**Work to complete**
After locating "the given string" in the listing below, copy that line and each one after it exactly, ending with the line that has "- <h3><i>Completed Exams</i></h3>".
------
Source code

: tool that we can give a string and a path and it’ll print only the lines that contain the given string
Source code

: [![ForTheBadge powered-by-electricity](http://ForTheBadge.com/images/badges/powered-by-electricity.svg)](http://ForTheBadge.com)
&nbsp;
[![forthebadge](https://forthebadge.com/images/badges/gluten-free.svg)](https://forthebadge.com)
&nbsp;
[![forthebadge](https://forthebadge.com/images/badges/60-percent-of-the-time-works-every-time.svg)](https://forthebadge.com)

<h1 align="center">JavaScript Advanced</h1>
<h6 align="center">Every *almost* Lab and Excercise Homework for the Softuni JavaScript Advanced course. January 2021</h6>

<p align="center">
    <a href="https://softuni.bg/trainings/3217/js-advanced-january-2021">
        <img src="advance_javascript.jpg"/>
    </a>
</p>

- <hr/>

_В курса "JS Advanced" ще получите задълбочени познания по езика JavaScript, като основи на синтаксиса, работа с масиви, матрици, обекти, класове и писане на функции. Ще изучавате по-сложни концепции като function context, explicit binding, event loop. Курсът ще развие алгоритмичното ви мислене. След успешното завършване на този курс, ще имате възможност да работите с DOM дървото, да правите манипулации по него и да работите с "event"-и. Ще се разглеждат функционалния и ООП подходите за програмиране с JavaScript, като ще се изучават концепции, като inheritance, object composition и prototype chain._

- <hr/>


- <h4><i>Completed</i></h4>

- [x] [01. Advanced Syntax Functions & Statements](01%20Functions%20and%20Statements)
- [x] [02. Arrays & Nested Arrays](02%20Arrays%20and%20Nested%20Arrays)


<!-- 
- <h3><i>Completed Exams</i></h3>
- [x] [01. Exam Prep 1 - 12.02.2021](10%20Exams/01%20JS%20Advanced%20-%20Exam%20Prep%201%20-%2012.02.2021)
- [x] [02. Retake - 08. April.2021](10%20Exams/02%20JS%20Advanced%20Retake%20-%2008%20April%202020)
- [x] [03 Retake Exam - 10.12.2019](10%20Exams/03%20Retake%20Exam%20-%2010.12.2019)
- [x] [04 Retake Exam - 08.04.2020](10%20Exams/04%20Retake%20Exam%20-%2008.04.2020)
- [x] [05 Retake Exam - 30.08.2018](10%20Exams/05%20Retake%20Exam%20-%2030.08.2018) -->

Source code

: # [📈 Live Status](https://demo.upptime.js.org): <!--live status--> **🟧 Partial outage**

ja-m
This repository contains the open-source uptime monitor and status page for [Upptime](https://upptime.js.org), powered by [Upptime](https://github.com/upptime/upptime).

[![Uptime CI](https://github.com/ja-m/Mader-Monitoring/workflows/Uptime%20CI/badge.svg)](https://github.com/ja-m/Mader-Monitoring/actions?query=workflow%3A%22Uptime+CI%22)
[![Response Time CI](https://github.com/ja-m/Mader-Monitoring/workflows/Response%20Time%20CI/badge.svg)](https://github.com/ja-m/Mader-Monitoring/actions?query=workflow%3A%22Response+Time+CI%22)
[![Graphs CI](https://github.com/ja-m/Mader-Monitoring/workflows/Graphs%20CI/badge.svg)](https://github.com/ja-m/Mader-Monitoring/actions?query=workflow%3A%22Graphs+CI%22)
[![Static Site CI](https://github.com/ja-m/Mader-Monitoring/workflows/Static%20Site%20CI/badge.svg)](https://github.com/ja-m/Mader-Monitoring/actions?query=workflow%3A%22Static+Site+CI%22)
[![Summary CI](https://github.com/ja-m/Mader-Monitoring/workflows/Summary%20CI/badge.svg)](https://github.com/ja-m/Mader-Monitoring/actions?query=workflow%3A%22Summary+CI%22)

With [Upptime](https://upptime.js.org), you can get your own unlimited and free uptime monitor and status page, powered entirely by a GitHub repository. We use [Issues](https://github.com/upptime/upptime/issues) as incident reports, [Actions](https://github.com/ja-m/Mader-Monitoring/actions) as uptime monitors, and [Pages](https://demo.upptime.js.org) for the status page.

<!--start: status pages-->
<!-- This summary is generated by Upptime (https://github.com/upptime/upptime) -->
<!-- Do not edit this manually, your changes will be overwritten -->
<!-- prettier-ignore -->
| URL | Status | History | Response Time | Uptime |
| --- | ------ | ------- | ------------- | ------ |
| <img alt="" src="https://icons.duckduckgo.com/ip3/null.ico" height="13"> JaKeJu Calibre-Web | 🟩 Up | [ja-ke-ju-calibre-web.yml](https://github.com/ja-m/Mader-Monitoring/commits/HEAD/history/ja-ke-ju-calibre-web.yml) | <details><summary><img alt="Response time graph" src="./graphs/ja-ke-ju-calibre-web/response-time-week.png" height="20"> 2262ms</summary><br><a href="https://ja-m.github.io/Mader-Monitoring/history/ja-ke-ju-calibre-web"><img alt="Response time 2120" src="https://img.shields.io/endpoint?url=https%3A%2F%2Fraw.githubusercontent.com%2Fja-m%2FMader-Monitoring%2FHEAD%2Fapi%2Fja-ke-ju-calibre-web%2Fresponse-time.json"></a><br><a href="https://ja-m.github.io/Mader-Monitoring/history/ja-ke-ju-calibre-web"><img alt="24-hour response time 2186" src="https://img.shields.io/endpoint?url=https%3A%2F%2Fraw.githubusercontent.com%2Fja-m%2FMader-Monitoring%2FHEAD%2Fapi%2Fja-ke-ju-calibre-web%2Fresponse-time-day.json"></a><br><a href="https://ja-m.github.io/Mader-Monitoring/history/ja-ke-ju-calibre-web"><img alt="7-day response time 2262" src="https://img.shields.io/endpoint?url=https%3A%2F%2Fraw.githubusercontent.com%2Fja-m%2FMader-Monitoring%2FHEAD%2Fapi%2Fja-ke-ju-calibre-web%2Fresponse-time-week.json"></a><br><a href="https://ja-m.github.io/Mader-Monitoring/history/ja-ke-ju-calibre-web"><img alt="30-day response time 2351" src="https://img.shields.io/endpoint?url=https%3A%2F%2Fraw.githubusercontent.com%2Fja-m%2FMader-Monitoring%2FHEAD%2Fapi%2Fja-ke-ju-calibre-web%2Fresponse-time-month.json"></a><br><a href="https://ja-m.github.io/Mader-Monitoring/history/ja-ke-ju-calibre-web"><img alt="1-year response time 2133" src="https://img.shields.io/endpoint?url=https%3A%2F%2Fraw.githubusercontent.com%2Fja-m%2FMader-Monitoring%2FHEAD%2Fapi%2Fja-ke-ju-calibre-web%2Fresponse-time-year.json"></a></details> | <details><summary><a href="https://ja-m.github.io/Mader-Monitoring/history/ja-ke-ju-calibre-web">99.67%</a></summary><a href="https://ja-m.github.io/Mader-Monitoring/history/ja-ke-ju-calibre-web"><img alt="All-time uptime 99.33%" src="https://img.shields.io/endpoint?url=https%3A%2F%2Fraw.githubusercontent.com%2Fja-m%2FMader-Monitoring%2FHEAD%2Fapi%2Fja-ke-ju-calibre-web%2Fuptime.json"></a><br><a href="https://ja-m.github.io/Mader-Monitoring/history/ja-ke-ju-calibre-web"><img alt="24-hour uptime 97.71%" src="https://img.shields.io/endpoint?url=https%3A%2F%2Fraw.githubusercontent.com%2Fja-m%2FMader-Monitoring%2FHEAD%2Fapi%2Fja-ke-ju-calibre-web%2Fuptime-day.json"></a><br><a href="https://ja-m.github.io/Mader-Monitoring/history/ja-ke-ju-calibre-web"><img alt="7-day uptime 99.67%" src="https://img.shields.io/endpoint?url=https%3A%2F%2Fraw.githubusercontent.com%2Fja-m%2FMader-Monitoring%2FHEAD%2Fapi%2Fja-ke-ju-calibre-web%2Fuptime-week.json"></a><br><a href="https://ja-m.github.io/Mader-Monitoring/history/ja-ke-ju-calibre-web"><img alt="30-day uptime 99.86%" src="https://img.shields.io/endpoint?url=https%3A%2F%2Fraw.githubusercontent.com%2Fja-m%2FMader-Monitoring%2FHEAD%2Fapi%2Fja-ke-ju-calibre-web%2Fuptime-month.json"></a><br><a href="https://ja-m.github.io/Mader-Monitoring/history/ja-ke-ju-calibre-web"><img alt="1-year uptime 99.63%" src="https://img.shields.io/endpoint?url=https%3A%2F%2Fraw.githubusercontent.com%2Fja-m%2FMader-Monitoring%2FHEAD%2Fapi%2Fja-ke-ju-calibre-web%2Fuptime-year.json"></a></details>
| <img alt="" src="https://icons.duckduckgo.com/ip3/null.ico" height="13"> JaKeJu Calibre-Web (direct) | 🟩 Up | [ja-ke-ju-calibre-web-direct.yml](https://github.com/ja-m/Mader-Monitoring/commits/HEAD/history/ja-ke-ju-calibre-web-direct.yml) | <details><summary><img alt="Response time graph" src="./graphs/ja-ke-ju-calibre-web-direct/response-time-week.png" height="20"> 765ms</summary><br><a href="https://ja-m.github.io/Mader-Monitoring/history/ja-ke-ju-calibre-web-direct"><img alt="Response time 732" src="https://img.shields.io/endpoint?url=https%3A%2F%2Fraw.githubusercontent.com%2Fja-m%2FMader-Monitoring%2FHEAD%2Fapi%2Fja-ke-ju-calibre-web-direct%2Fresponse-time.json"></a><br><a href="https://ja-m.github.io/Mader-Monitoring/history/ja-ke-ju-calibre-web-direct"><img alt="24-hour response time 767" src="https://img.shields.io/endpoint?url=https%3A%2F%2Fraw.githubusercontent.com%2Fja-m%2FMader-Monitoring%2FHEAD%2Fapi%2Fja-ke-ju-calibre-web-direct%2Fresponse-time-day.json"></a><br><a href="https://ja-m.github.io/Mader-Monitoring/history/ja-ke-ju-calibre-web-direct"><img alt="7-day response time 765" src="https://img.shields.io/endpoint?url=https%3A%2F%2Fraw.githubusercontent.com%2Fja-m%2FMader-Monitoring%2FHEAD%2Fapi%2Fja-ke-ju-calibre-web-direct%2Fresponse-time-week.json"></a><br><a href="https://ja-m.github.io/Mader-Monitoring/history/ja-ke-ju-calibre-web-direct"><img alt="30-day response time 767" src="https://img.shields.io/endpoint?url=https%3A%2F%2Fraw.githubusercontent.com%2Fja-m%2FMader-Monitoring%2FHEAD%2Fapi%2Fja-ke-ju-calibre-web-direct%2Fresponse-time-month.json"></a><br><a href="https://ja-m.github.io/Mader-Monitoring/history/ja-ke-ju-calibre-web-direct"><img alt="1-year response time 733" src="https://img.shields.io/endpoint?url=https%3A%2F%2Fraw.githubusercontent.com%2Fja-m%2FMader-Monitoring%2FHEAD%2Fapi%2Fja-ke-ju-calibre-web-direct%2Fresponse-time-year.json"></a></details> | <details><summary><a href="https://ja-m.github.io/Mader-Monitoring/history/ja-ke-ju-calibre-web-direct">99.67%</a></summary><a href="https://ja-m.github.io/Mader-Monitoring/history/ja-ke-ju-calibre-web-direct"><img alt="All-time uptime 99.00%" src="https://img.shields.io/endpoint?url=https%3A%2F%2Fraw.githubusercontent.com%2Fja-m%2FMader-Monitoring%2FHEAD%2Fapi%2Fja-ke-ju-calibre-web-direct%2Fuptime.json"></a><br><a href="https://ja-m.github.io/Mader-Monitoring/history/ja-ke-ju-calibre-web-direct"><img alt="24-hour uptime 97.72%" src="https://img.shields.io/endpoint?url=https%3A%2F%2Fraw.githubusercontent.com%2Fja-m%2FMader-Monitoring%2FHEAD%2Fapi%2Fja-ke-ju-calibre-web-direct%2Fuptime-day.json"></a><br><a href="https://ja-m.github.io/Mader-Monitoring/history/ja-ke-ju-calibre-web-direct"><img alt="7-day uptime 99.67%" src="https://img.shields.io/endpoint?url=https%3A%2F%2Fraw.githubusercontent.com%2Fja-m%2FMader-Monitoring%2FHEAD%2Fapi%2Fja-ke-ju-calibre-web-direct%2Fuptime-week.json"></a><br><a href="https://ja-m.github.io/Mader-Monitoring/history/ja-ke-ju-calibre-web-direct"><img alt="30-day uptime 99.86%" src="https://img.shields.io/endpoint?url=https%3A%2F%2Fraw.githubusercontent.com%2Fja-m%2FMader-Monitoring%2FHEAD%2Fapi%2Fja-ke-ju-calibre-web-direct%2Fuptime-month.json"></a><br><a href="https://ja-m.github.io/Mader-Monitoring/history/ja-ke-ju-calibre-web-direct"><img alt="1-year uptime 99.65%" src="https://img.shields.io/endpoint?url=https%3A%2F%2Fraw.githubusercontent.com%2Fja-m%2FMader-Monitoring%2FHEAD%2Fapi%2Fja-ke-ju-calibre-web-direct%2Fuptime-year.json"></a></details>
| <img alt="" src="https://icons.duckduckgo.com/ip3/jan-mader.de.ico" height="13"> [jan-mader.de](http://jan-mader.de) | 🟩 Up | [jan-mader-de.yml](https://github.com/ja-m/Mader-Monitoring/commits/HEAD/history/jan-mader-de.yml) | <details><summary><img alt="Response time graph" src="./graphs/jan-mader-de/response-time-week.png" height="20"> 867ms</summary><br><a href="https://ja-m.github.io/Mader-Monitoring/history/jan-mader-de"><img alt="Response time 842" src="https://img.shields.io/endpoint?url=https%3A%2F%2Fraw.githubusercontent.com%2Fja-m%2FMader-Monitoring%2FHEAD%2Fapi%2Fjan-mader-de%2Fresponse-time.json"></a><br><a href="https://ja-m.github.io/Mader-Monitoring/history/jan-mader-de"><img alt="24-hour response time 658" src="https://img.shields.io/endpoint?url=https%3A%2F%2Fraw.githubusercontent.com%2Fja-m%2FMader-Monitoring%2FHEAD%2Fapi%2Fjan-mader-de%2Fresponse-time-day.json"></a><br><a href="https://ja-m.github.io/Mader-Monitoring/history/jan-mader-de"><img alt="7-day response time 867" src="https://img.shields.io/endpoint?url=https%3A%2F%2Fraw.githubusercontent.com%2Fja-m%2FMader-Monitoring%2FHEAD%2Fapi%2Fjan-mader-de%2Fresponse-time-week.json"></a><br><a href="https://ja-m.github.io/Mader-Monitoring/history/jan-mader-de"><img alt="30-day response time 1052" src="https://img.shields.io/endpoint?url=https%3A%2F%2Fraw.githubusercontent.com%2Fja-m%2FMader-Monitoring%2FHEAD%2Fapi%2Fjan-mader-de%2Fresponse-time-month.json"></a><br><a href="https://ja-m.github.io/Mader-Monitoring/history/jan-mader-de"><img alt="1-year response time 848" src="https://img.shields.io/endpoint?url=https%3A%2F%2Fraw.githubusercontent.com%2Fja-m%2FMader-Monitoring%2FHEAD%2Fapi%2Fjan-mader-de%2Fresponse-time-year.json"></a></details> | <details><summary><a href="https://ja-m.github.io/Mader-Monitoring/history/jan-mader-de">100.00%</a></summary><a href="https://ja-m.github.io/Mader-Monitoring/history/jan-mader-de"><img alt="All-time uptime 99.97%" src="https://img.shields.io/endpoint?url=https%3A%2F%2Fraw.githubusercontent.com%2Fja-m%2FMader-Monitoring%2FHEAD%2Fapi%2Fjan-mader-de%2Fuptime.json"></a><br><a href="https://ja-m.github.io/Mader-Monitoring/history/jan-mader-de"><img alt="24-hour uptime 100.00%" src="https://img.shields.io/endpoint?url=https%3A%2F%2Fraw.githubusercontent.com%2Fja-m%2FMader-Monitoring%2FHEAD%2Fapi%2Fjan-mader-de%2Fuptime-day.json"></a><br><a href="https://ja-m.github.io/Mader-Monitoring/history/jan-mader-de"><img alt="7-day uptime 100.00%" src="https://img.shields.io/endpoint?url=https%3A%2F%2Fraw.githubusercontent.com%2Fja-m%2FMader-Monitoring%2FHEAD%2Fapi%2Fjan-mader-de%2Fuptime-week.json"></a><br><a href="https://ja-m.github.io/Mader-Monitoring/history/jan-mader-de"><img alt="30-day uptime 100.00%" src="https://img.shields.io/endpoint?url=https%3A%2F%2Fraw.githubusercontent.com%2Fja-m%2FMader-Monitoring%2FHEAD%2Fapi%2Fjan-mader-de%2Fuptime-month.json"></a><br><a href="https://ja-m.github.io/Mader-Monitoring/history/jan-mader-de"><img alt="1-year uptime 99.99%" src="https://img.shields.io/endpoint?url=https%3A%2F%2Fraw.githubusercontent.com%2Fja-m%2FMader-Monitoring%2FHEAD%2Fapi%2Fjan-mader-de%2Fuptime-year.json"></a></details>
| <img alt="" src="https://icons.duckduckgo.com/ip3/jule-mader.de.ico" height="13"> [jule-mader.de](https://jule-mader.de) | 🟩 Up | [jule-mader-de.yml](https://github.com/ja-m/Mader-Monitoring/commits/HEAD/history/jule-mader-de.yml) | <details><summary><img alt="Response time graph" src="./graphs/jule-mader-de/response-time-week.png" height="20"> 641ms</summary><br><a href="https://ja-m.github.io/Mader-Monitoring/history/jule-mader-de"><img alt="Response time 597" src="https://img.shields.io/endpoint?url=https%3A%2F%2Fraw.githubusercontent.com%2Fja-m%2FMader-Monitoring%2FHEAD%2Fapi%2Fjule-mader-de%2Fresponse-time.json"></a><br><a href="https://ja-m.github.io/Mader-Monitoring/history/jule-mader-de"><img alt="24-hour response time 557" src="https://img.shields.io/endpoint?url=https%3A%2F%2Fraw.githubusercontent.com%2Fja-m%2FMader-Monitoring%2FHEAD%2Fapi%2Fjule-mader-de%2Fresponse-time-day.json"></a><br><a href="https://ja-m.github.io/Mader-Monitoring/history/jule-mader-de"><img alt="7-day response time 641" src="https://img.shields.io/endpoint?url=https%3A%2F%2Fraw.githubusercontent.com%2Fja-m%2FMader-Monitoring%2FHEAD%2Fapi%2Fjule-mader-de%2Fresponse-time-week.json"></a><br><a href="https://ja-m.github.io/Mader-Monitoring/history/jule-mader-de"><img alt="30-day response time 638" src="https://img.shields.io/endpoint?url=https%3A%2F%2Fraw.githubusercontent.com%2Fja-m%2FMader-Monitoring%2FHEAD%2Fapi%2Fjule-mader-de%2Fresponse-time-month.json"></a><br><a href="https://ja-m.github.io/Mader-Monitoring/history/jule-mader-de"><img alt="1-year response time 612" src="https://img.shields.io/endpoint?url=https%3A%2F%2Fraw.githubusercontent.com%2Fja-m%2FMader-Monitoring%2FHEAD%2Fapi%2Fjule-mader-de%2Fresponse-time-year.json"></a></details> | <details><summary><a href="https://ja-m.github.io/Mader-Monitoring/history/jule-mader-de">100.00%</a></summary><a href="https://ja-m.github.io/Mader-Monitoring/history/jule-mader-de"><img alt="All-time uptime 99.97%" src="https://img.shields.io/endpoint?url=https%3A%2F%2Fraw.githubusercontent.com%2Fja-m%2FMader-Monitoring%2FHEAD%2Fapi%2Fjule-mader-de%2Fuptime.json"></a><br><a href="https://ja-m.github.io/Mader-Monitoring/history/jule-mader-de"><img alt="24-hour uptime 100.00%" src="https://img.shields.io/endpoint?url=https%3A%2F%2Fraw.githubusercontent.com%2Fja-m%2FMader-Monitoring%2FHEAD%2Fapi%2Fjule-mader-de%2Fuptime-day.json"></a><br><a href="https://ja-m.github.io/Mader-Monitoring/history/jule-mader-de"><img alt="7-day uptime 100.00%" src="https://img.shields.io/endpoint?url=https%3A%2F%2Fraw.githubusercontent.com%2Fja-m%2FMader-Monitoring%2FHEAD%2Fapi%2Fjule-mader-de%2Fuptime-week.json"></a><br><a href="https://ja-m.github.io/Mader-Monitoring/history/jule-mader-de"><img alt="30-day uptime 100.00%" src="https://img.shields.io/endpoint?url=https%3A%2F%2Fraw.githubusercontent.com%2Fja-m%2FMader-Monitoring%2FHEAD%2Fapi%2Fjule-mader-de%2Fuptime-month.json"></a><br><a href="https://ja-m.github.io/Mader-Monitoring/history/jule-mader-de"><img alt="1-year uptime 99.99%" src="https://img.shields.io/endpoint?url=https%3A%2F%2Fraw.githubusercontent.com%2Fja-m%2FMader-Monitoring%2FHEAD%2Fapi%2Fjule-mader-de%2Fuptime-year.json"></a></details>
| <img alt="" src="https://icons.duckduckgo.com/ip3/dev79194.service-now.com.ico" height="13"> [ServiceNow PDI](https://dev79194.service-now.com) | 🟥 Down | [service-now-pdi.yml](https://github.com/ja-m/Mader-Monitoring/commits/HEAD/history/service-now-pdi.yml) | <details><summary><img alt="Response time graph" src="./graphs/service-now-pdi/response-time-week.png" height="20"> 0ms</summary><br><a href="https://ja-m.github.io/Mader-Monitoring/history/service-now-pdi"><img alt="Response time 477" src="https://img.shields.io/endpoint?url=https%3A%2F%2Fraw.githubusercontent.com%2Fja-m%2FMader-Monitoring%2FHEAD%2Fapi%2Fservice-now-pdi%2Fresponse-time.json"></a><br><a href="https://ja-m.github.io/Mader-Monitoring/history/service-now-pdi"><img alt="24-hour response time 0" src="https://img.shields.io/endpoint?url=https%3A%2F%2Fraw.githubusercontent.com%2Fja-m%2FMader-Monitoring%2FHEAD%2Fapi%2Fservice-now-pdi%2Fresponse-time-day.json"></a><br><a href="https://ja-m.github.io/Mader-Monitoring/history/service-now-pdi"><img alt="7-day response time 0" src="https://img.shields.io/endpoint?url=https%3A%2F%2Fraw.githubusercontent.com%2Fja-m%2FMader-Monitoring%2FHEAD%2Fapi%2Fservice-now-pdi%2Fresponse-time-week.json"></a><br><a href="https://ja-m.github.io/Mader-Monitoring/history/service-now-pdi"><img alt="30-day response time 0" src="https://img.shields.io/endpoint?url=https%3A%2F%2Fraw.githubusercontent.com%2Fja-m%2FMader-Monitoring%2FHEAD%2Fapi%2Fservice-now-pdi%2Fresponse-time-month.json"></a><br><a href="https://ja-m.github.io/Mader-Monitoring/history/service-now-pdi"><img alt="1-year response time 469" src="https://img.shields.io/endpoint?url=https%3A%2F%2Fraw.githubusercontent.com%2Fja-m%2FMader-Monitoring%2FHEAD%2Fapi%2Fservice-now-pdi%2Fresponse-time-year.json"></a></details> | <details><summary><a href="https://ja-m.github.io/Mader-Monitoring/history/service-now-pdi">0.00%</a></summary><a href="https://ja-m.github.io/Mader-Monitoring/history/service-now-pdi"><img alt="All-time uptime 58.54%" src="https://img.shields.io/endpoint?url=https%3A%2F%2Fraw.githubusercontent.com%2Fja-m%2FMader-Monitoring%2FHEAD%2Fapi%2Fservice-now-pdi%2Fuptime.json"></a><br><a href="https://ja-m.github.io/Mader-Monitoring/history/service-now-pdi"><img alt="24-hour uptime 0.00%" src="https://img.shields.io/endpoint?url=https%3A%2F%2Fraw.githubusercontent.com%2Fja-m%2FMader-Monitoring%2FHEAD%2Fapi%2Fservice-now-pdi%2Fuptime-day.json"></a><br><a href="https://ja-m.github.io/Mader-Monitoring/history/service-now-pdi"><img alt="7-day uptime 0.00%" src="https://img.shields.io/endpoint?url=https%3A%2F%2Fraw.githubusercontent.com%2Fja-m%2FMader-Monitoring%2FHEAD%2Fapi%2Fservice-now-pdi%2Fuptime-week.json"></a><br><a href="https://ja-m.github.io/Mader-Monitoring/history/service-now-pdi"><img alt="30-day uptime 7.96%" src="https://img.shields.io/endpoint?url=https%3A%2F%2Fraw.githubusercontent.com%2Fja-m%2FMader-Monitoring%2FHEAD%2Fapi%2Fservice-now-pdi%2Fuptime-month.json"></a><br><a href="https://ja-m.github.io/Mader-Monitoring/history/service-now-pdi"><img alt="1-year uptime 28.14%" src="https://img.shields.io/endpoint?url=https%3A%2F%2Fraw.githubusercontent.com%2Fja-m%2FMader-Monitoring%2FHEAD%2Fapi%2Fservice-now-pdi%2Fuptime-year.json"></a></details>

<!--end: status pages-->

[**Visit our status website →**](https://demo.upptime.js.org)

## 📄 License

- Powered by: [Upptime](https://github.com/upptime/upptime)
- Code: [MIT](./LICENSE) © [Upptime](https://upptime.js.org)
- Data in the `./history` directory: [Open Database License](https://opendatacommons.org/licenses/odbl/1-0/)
------
**Response for this exercise**
: tool that we can give a string and a path and it’ll print only the lines that contain the given string
Source code

: [![ForTheBadge powered-by-electricity](http://ForTheBadge.com/images/badges/powered-by-electricity.svg)](http://ForTheBadge.com)
&nbsp;
[![forthebadge](https://forthebadge.com/images/badges/gluten-free.svg)](https://forthebadge.com)
&nbsp;
[![forthebadge](https://forthebadge.com/images/badges/60-percent-of-the-time-works-every-time.svg)](https://forthebadge.com)

<h1 align="center">JavaScript Advanced</h1>
<h6 align="center">Every *almost* Lab and Excercise Homework for the Softuni JavaScript Advanced course. January 2021</h6>

<p align="center">
    <a href="https://softuni.bg/trainings/3217/js-advanced-january-2021">
        <img src="advance_javascript.jpg"/>
    </a>
</p>

- <hr/>

_В курса "JS Advanced" ще получите задълбочени познания по езика JavaScript, като основи на синтаксиса, работа с масиви, матрици, обекти, класове и писане на функции. Ще изучавате по-сложни концепции като function context, explicit binding, event loop. Курсът ще развие алгоритмичното ви мислене. След успешното завършване на този курс, ще имате възможност да работите с DOM дървото, да правите манипулации по него и да работите с "event"-и. Ще се разглеждат функционалния и ООП подходите за програмиране с JavaScript, като ще се изучават концепции, като inheritance, object composition и prototype chain._

- <hr/>


- <h4><i>Completed</i></h4>

- [x] [01. Advanced Syntax Functions & Statements](01%20Functions%20and%20Statements)
- [x] [02. Arrays & Nested Arrays](02%20Arrays%20and%20Nested%20Arrays)


<!-- 
- <h3><i>Completed Exams</i></h3>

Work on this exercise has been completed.